Notebooks themselves may only be a temporary solution as organisations start to open their collections to computational access and explore its potential, but they can inform future development of access systems. By creating these Notebooks, a number of ethical issues were demonstrated that memory institutions should take into consideration. It may be that organisations themselves are not yet ready to offer this type of access, but as the web scraping possibilities show, it is something that terms of use should be set up for. Although these Notebooks are a first step to showcasing computational access for the UKGWA, having greater API functionality would expand their capabilities in a sustainable and ethical way. There is enthusiasm within TNA to make research datasets available to encourage engagement with the collection and to build a community who can inform the design of the next generation of computation ready interfaces to the web archive.

Conclusion

This article explored the possibilities of using cloud hosted Notebooks to provide a different way into the UKGWA that goes beyond the current keyword search interface. The work builds upon other projects and examples using Notebooks and generous interfaces. It quickly became apparent that Notebooks are helpful to explore born-digital material using digital methods, within an environment that enables experimentation, is easy to share, and encourages reproducibility. The format allows a narrative explanation to be included alongside the code, enabling users to follow along at their own pace and in their own time. They are also a great way to advocate for computational access in the archival setting, as it shows what is possible when going beyond the popular keyword search.

There are some downsides to these kinds of Notebooks. By using free cloud infrastructure, they are reliant on continued funding for these services for sustainability, which is not guaranteed, and both services acknowledge their limitations.

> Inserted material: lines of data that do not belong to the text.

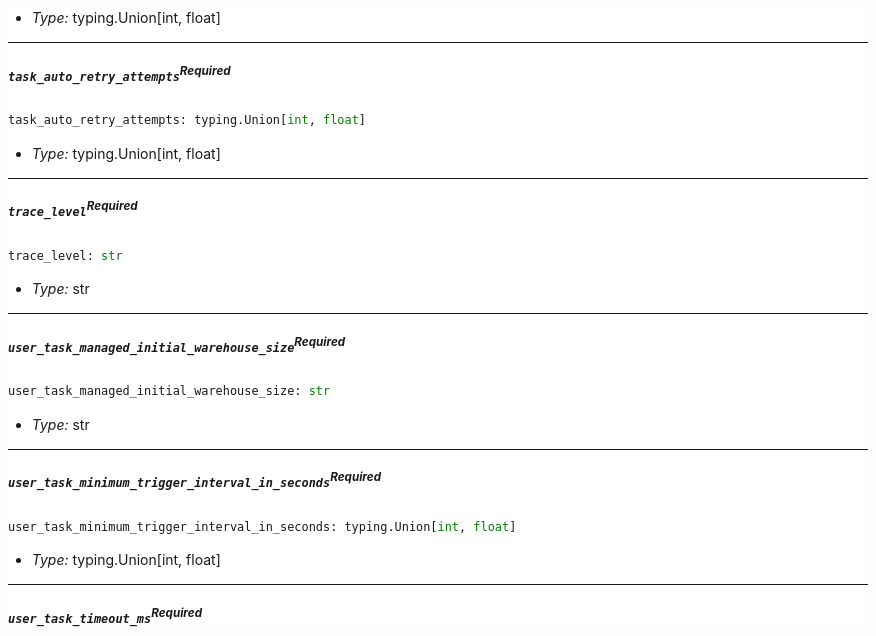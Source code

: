 - *Type:* typing.Union[int, float]

---

##### `task_auto_retry_attempts`<sup>Required</sup> <a name="task_auto_retry_attempts" id="@cdktf/provider-snowflake.secondaryDatabase.SecondaryDatabase.property.taskAutoRetryAttempts"></a>

```python
task_auto_retry_attempts: typing.Union[int, float]
```

- *Type:* typing.Union[int, float]

---

##### `trace_level`<sup>Required</sup> <a name="trace_level" id="@cdktf/provider-snowflake.secondaryDatabase.SecondaryDatabase.property.traceLevel"></a>

```python
trace_level: str
```

- *Type:* str

---

##### `user_task_managed_initial_warehouse_size`<sup>Required</sup> <a name="user_task_managed_initial_warehouse_size" id="@cdktf/provider-snowflake.secondaryDatabase.SecondaryDatabase.property.userTaskManagedInitialWarehouseSize"></a>

```python
user_task_managed_initial_warehouse_size: str
```

- *Type:* str

---

##### `user_task_minimum_trigger_interval_in_seconds`<sup>Required</sup> <a name="user_task_minimum_trigger_interval_in_seconds" id="@cdktf/provider-snowflake.secondaryDatabase.SecondaryDatabase.property.userTaskMinimumTriggerIntervalInSeconds"></a>

```python
user_task_minimum_trigger_interval_in_seconds: typing.Union[int, float]
```

- *Type:* typing.Union[int, float]

---

##### `user_task_timeout_ms`<sup>Required</sup> <a name="user_task_timeout_ms" id="@cdktf/provider-snowflake.secondaryDatabase.SecondaryDatabase.property.userTaskTimeoutMs"></a>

While Notebooks can provide alternative access methods to collections, they must be distinguished from managed services, such as a search system, which are built into the infrastructure of an organisation’s online service. As experimental products, they are not necessarily designed robustly, nor to be particularly efficient, and if they cease functioning (as the authors experienced), it is unlikely to be an institutional priority to provide dedicated support for them. The GLAM Workbench is an exception demonstrating that a dedicated individual can go a long way, with community support and good relationships with institutions. These factors are essential to the long-term sustainability of open-source projects.

Institutions cannot be expected to provide for all user needs, and Notebooks do seem to be a good in between for now. However, the main thing the authors would like to advocate is the importance for institutions to consider the ethical issues surrounding computational methods. Ideally, implementing an API, with guidelines, would be best, but this is not feasible for every institution and is not the only way to access this data in bulk. Before using web scraping as a data collection technique, it is also recommended to contact the institution in the first place to open more efficient alternatives. Nonetheless, it is important for institutions to think about the ethical implementations this may have for their own material and create helpful guidelines for users seeking computational access to this material.